01-27-2019, 05:51 PM
Post: #248
RE: Programming puzzles: processing lists!
(01-27-2019 11:49 AM)pier4r Wrote:  Stumbled on an expected behavior

This topic comes up from time to time, and is the source of confusion for many people. I suppose we'll never know why the original RPL designers decided to make "+" for lists a concatenation command instead of following the model already used by -, *, and /. Since ΣLIST uses repeated applications of "+", it shares the same fate.

Your proposed alternative is exactly what I would do in that situation.

(01-27-2019 11:49 AM)pier4r Wrote:  Another point is that one has a list of sublists of the same dimension and one would like to know the average value of a particular position across the sublists.
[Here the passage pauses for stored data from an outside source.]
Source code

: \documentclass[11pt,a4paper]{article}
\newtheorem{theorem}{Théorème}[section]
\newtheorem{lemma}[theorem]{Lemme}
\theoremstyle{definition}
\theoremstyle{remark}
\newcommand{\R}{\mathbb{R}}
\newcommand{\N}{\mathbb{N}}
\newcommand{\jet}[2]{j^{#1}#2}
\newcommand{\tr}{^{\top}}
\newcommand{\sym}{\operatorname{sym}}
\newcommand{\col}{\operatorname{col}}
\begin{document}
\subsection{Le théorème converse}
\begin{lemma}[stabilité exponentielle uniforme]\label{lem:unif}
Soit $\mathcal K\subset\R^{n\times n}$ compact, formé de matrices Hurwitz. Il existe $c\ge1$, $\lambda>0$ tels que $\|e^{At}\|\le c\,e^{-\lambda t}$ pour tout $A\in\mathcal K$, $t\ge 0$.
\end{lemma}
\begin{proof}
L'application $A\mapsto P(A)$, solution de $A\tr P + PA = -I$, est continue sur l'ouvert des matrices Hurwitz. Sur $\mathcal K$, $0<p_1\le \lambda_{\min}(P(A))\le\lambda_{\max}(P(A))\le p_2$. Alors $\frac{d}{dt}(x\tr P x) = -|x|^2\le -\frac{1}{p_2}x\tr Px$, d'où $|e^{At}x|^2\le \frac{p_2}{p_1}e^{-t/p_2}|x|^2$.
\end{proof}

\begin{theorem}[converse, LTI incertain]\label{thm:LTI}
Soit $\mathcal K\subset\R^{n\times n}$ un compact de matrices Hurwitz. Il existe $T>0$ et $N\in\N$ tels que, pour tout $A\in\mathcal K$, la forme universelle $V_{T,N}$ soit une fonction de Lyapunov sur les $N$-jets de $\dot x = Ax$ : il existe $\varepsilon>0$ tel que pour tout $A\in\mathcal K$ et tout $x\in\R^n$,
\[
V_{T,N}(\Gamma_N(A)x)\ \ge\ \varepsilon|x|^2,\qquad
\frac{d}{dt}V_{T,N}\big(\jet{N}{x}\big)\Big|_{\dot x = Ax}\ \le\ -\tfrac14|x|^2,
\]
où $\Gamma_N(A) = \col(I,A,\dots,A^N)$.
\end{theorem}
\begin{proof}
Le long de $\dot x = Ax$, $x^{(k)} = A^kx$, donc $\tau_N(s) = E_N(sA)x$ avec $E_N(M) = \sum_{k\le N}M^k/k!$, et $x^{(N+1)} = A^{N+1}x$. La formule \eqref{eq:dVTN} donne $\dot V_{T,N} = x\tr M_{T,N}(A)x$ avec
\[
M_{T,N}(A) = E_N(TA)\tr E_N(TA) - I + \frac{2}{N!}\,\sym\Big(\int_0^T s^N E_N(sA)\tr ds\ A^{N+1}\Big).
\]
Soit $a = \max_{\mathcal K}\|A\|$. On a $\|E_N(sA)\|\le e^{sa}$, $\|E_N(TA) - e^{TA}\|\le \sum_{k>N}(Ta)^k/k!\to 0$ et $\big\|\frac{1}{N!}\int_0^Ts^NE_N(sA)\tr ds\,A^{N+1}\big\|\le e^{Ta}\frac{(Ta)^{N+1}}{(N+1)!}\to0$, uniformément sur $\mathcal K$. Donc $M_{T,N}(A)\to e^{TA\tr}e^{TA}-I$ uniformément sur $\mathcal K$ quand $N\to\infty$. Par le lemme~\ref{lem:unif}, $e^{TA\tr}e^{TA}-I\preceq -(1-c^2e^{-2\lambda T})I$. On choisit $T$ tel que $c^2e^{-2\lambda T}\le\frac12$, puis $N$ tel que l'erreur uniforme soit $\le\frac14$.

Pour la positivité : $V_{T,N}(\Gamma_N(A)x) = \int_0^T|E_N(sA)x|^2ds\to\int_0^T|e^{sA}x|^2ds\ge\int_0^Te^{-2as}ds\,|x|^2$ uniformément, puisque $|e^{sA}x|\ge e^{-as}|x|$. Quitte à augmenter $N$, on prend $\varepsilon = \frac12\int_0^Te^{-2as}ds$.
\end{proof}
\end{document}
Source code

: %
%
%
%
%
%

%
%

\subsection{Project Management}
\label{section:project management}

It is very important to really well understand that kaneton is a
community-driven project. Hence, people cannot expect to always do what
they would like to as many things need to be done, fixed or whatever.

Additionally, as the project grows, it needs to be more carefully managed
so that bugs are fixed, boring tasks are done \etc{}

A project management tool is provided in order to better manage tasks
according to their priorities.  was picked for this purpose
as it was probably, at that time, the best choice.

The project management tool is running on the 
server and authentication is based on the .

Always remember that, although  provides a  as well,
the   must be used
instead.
Say
{ { 1 2 3 } { 2 3 4 } { 3 4 5} } what is the average value in the 3rd position of the sublists?

Just using the built-in commands, you could do something like the following:
   1 \<< 3 GET \>> DOSUBS

That is reasonably compact, and I believe fairly straightforward in terms of readability.

When I read the phrase "a list of sublists of the same dimension" followed by the idea of performing numerical processing on the same data, I also start to think that it may be better to use an array instead of a list. It depends on the processing you need to perform, of course, but some of the array commands may be handy here.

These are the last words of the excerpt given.